== Segment start ==

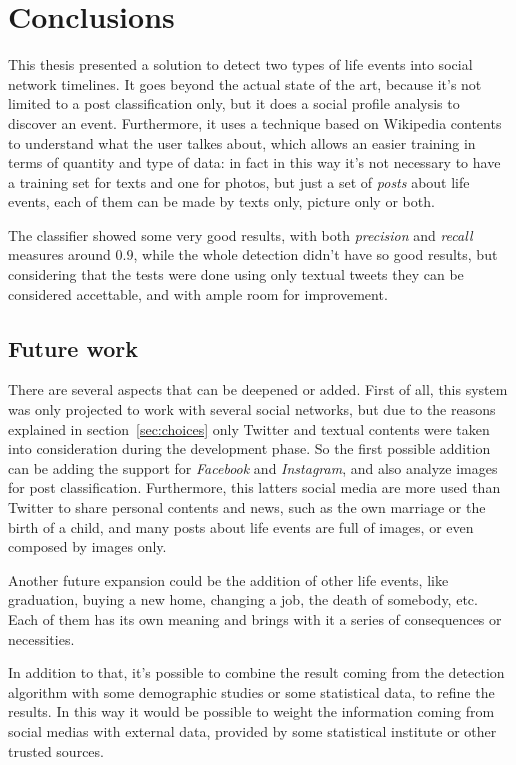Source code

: \chapter{Conclusions}
\label{cha:conclusions}
This thesis presented a solution to detect two types of life events into social network timelines. It goes beyond the actual state of the art, because it's not limited to a post classification only, but it does a social profile analysis to discover an event. Furthermore, it uses a technique based on Wikipedia contents to understand what the user talkes about, which allows an easier training in terms of quantity and type of data: in fact in this way it's not necessary to have a training set for texts and one for photos, but just a set of \emph{posts} about life events, each of them can be made by texts only, picture only or both.

The classifier showed some very good results, with both \emph{precision} and \emph{recall} measures around $0.9$, while the whole detection didn't have so good results, but considering that the tests were done using only textual tweets they can be considered accettable, and with ample room for improvement.

\section{Future work}
\label{sec:futurework}
There are several aspects that can be deepened or added. First of all, this system was only projected to work with several social networks, but due to the reasons explained in section~\ref{sec:choices} only Twitter and textual contents were taken into consideration during the development phase. So the first possible addition can be adding the support for \emph{Facebook} and \emph{Instagram}, and also analyze images for post classification. Furthermore, this latters social media are more used than Twitter to share personal contents and news, such as the own marriage or the birth of a child, and many posts about life events are full of images, or even composed by images only.

Another future expansion could be the addition of other life events, like graduation, buying a new home, changing a job, the death of somebody, etc. Each of them has its own meaning and brings with it a series of consequences or necessities.

In addition to that, it's possible to combine the result coming from the detection algorithm with some demographic studies or some statistical data, to refine the results. In this way it would be possible to weight the information coming from social medias with external data, provided by some statistical institute or other trusted sources.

== Segment end ==

PROBLEM REQUIREMENTS: Write everything in the records out exactly, apart from the pictures.

ANSWER SPACE:
Source code

: \chapter{Conclusions}
\label{cha:conclusions}
This thesis presented a solution to detect two types of life events into social network timelines. It goes beyond the actual state of the art, because it's not limited to a post classification only, but it does a social profile analysis to discover an event. Furthermore, it uses a technique based on Wikipedia contents to understand what the user talkes about, which allows an easier training in terms of quantity and type of data: in fact in this way it's not necessary to have a training set for texts and one for photos, but just a set of \emph{posts} about life events, each of them can be made by texts only, picture only or both.

The classifier showed some very good results, with both \emph{precision} and \emph{recall} measures around $0.9$, while the whole detection didn't have so good results, but considering that the tests were done using only textual tweets they can be considered accettable, and with ample room for improvement.

\section{Future work}
\label{sec:futurework}
There are several aspects that can be deepened or added. First of all, this system was only projected to work with several social networks, but due to the reasons explained in section~\ref{sec:choices} only Twitter and textual contents were taken into consideration during the development phase. So the first possible addition can be adding the support for \emph{Facebook} and \emph{Instagram}, and also analyze images for post classification. Furthermore, this latters social media are more used than Twitter to share personal contents and news, such as the own marriage or the birth of a child, and many posts about life events are full of images, or even composed by images only.

Another future expansion could be the addition of other life events, like graduation, buying a new home, changing a job, the death of somebody, etc. Each of them has its own meaning and brings with it a series of consequences or necessities.

In addition to that, it's possible to combine the result coming from the detection algorithm with some demographic studies or some statistical data, to refine the results. In this way it would be possible to weight the information coming from social medias with external data, provided by some statistical institute or other trusted sources.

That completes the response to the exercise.